Stored data:
============

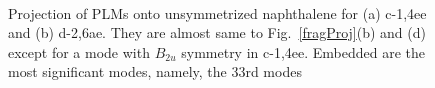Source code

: \begin{figure}[]
\\
\caption{Projection of PLMs onto unsymmetrized naphthalene for (a) c-1,4ee and (b) d-2,6ae.
They are almost same to Fig.~\ref{fragProj}(b) and (d) except for a mode with $B_{2u}$ symmetry in c-1,4ee.
Embedded are the most significant modes, namely, the 33rd modes \label{projNaph}}
\end{figure}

============

**WORK INSTRUCTIONS**
Return an exact copy of the data above, apart from any pictures.

**FINAL ANSWER**
Source code

: \begin{figure}[]
\\
\caption{Projection of PLMs onto unsymmetrized naphthalene for (a) c-1,4ee and (b) d-2,6ae.
They are almost same to Fig.~\ref{fragProj}(b) and (d) except for a mode with $B_{2u}$ symmetry in c-1,4ee.
Embedded are the most significant modes, namely, the 33rd modes \label{projNaph}}
\end{figure}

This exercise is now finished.